INFORMATION SHOWN »

------------------------------

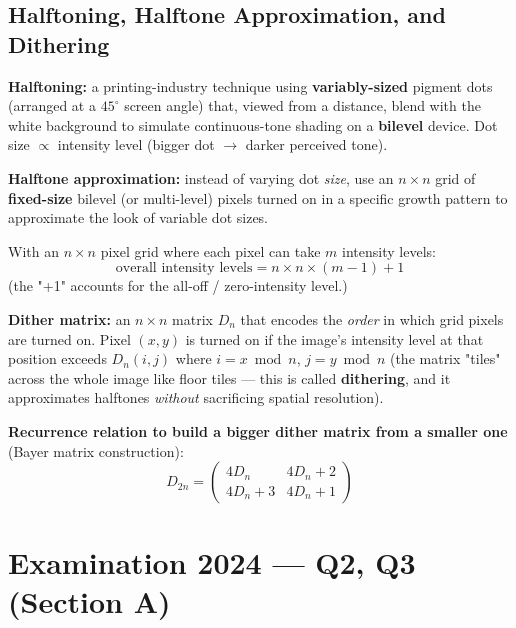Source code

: \documentclass[12pt, a4paper]{article}
\newenvironment{answerbox}{\begin{mdframed}[style=answerframe]}{\end{mdframed}}
\begin{document}
\subsection{Halftoning, Halftone Approximation, and Dithering}
\begin{keypoints}
  \item \textbf{Halftoning:} a printing-industry technique using \textbf{variably-sized} pigment dots (arranged at a $45^\circ$ screen angle) that, viewed from a distance, blend with the white background to simulate continuous-tone shading on a \textbf{bilevel} device. Dot size $\propto$ intensity level (bigger dot $\to$ darker perceived tone).
  \item \textbf{Halftone approximation:} instead of varying dot \emph{size}, use an $n\times n$ grid of \textbf{fixed-size} bilevel (or multi-level) pixels turned on in a specific growth pattern to approximate the look of variable dot sizes.
  \begin{answerbox}
  With an $n\times n$ pixel grid where each pixel can take $m$ intensity levels: $$\text{overall intensity levels} = n\times n\times(m-1) + 1$$ (the "+1" accounts for the all-off / zero-intensity level.)
  \end{answerbox}
  \item \textbf{Dither matrix:} an $n\times n$ matrix $D_n$ that encodes the \emph{order} in which grid pixels are turned on. Pixel $(x,y)$ is turned on if the image's intensity level at that position exceeds $D_n(i,j)$ where $i = x \bmod n$, $j = y \bmod n$ (the matrix "tiles" across the whole image like floor tiles — this is called \textbf{dithering}, and it approximates halftones \emph{without} sacrificing spatial resolution).
  \item \textbf{Recurrence relation to build a bigger dither matrix from a smaller one} (Bayer matrix construction):
  $$D_{2n} = \begin{pmatrix} 4D_n & 4D_n+2 \\ 4D_n+3 & 4D_n+1 \end{pmatrix}$$
\end{keypoints}

\section{Examination 2024 --- Q2, Q3 (Section A)}
\end{document}
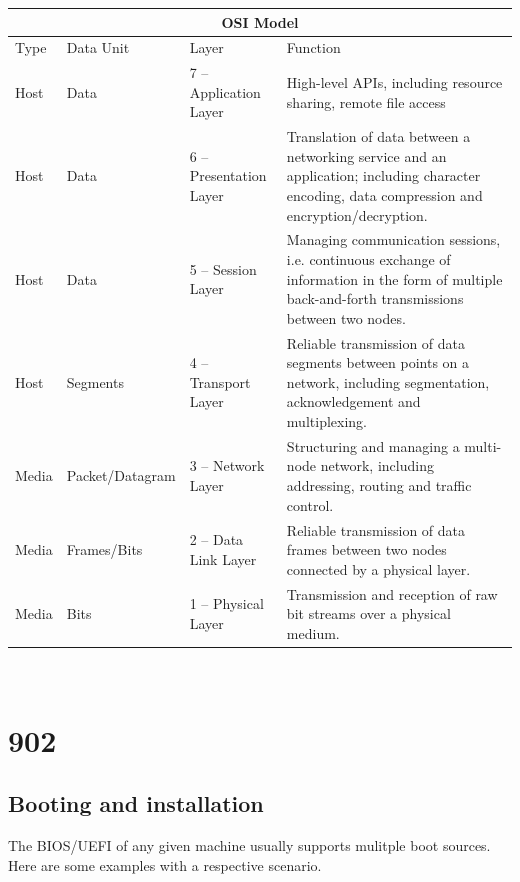 \documentclass{article}
\begin{document}
\begin{tabular}{ |p{1cm}||p{2.8cm}|p{3.8cm}|p{6cm}|  }
 \hline
 \multicolumn{4}{|c|}{\textbf{OSI Model}} \\
 \hline
 Type & Data Unit & Layer & Function\\
 \hline
 Host & Data & 7 -- Application Layer & High-level APIs, including resource sharing, remote file access\\
 \hline
 Host & Data & 6 -- Presentation Layer & Translation of data between a networking service and an application; including character encoding, data compression and encryption/decryption.\\
 \hline
 Host & Data & 5 -- Session Layer & Managing communication sessions, i.e. continuous exchange of information in the form of multiple back-and-forth transmissions between two nodes.\\
 \hline
 Host & Segments & 4 -- Transport Layer & Reliable transmission of data segments between points on a network, including segmentation, acknowledgement and multiplexing.\\
 \hline
 Media & Packet/Datagram & 3 -- Network Layer & Structuring and managing a multi-node network, including addressing, routing and traffic control.\\
 \hline
 Media & Frames/Bits & 2 -- Data Link Layer & Reliable transmission of data frames between two nodes connected by a physical layer.\\
 \hline
 Media & Bits & 1 -- Physical Layer & Transmission and reception of raw bit streams over a physical medium.\\
 \hline
\end{tabular}\\

\chapter{902}

\section{Booting and installation}

The BIOS/UEFI of any given machine usually supports mulitple boot sources. Here are some examples with a respective scenario.
\end{document}
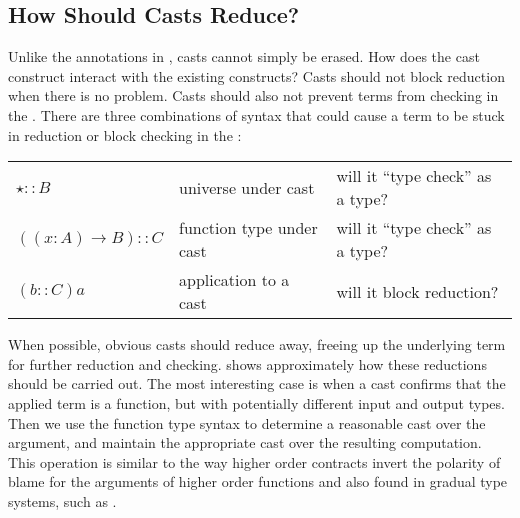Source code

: \subsection{How Should Casts Reduce?}

Unlike the annotations in , casts cannot simply be erased. 
How does the cast construct interact with the existing constructs?
Casts should not block reduction when there is no problem.
Casts should also not prevent terms from checking in the \csys{}.
There are three combinations of syntax that could cause a term to be stuck in reduction or block checking in the \csys{}:

\begin{tabular}{lll}
$\star::B$ & universe under cast & will it ``type check'' as a type?\tabularnewline
$\left(\left(x:A\right)\rightarrow B\right)::C$ & function type under cast & will it ``type check'' as a type?\tabularnewline
$\left(b::C\right)a$ & application to a cast & will it block reduction?\tabularnewline
\end{tabular}

When possible, obvious casts should reduce away, freeing up the underlying term for further reduction and checking.
 shows approximately how these reductions should be carried out.
The most interesting case is when a cast confirms that the applied term is a function, but with potentially different input and output types.
Then we use the function type syntax to determine a reasonable cast over the argument, and maintain the appropriate cast over the resulting computation.
This operation is similar to the way higher order contracts invert the polarity of blame for the arguments of higher order functions \cite{10.1145/581478.581484} and also found in gradual type systems, such as \cite{10.1007/978-3-642-00590-9_1}.

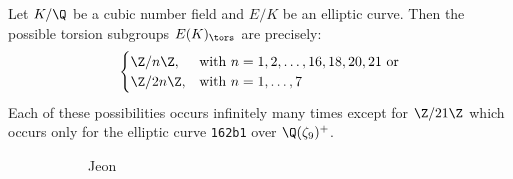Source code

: \begin{frame}[plain]
\small
\begin{thm}
Let $K/\Q$ be a cubic number field and $E/K$ be an elliptic curve. Then the possible torsion subgroups $E(K)_\tors$ are precisely:
	\[
	\begin{cases}
	\Z/n\Z, & \text{with } n=1,2,\ldots,16,18,20,21 \text{ or} \\
	\Z/2n\Z, & \text{with }n=1,\ldots,7
	\end{cases}
	\] 
Each of these possibilities occurs infinitely many times except for $\Z/21\Z$ which occurs only for the elliptic curve \texttt{162b1} over $\Q(\zeta_9)^+$.
\end{thm}
	\begin{figure}[h]
	\centering
	\begin{subfigure}{0.10\textwidth}
	\captionsetup{labelformat=empty}
	\centering
	\caption{\hspace{0.2cm}\scriptsize{Jeon}}
	\end{subfigure} \quad\quad
	\begin{subfigure}{0.10\textwidth}
	\captionsetup{labelformat=empty}
	\centering

\end{subfigure}
\end{figure}
\end{frame}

------------------------------

EXERCISE INSTRUCTIONS » Leave the images out. Set down all of the material above exactly.

EXERCISE OUTPUT »
Source code

: \documentclass[12pt, a4paper]{article}
\newenvironment{answerbox}{\begin{mdframed}[style=answerframe]}{\end{mdframed}}
\begin{document}
\subsection{Halftoning, Halftone Approximation, and Dithering}
\begin{keypoints}
  \item \textbf{Halftoning:} a printing-industry technique using \textbf{variably-sized} pigment dots (arranged at a $45^\circ$ screen angle) that, viewed from a distance, blend with the white background to simulate continuous-tone shading on a \textbf{bilevel} device. Dot size $\propto$ intensity level (bigger dot $\to$ darker perceived tone).
  \item \textbf{Halftone approximation:} instead of varying dot \emph{size}, use an $n\times n$ grid of \textbf{fixed-size} bilevel (or multi-level) pixels turned on in a specific growth pattern to approximate the look of variable dot sizes.
  \begin{answerbox}
  With an $n\times n$ pixel grid where each pixel can take $m$ intensity levels: $$\text{overall intensity levels} = n\times n\times(m-1) + 1$$ (the "+1" accounts for the all-off / zero-intensity level.)
  \end{answerbox}
  \item \textbf{Dither matrix:} an $n\times n$ matrix $D_n$ that encodes the \emph{order} in which grid pixels are turned on. Pixel $(x,y)$ is turned on if the image's intensity level at that position exceeds $D_n(i,j)$ where $i = x \bmod n$, $j = y \bmod n$ (the matrix "tiles" across the whole image like floor tiles — this is called \textbf{dithering}, and it approximates halftones \emph{without} sacrificing spatial resolution).
  \item \textbf{Recurrence relation to build a bigger dither matrix from a smaller one} (Bayer matrix construction):
  $$D_{2n} = \begin{pmatrix} 4D_n & 4D_n+2 \\ 4D_n+3 & 4D_n+1 \end{pmatrix}$$
\end{keypoints}

\section{Examination 2024 --- Q2, Q3 (Section A)}
\end{document}
 \documentclass{article}
\begin{document}
\begin{tabular}{ |p{1cm}||p{2.8cm}|p{3.8cm}|p{6cm}|  }
 \hline
 \multicolumn{4}{|c|}{\textbf{OSI Model}} \\
 \hline
 Type & Data Unit & Layer & Function\\
 \hline
 Host & Data & 7 -- Application Layer & High-level APIs, including resource sharing, remote file access\\
 \hline
 Host & Data & 6 -- Presentation Layer & Translation of data between a networking service and an application; including character encoding, data compression and encryption/decryption.\\
 \hline
 Host & Data & 5 -- Session Layer & Managing communication sessions, i.e. continuous exchange of information in the form of multiple back-and-forth transmissions between two nodes.\\
 \hline
 Host & Segments & 4 -- Transport Layer & Reliable transmission of data segments between points on a network, including segmentation, acknowledgement and multiplexing.\\
 \hline
 Media & Packet/Datagram & 3 -- Network Layer & Structuring and managing a multi-node network, including addressing, routing and traffic control.\\
 \hline
 Media & Frames/Bits & 2 -- Data Link Layer & Reliable transmission of data frames between two nodes connected by a physical layer.\\
 \hline
 Media & Bits & 1 -- Physical Layer & Transmission and reception of raw bit streams over a physical medium.\\
 \hline
\end{tabular}\\

\chapter{902}

\section{Booting and installation}

The BIOS/UEFI of any given machine usually supports mulitple boot sources. Here are some examples with a respective scenario.
\end{document}
Source code

: \subsection{How Should Casts Reduce?}

Unlike the annotations in , casts cannot simply be erased. 
How does the cast construct interact with the existing constructs?
Casts should not block reduction when there is no problem.
Casts should also not prevent terms from checking in the \csys{}.
There are three combinations of syntax that could cause a term to be stuck in reduction or block checking in the \csys{}:

\begin{tabular}{lll}
$\star::B$ & universe under cast & will it ``type check'' as a type?\tabularnewline
$\left(\left(x:A\right)\rightarrow B\right)::C$ & function type under cast & will it ``type check'' as a type?\tabularnewline
$\left(b::C\right)a$ & application to a cast & will it block reduction?\tabularnewline
\end{tabular}

When possible, obvious casts should reduce away, freeing up the underlying term for further reduction and checking.
 shows approximately how these reductions should be carried out.
The most interesting case is when a cast confirms that the applied term is a function, but with potentially different input and output types.
Then we use the function type syntax to determine a reasonable cast over the argument, and maintain the appropriate cast over the resulting computation.
This operation is similar to the way higher order contracts invert the polarity of blame for the arguments of higher order functions \cite{10.1145/581478.581484} and also found in gradual type systems, such as \cite{10.1007/978-3-642-00590-9_1}.

Source code

: \begin{frame}[plain]
\small
\begin{thm}
Let $K/\Q$ be a cubic number field and $E/K$ be an elliptic curve. Then the possible torsion subgroups $E(K)_\tors$ are precisely:
	\[
	\begin{cases}
	\Z/n\Z, & \text{with } n=1,2,\ldots,16,18,20,21 \text{ or} \\
	\Z/2n\Z, & \text{with }n=1,\ldots,7
	\end{cases}
	\] 
Each of these possibilities occurs infinitely many times except for $\Z/21\Z$ which occurs only for the elliptic curve \texttt{162b1} over $\Q(\zeta_9)^+$.
\end{thm}
	\begin{figure}[h]
	\centering
	\begin{subfigure}{0.10\textwidth}
	\captionsetup{labelformat=empty}
	\centering
	\caption{\hspace{0.2cm}\scriptsize{Jeon}}
	\end{subfigure} \quad\quad
	\begin{subfigure}{0.10\textwidth}
	\captionsetup{labelformat=empty}
	\centering

\end{subfigure}
\end{figure}
\end{frame}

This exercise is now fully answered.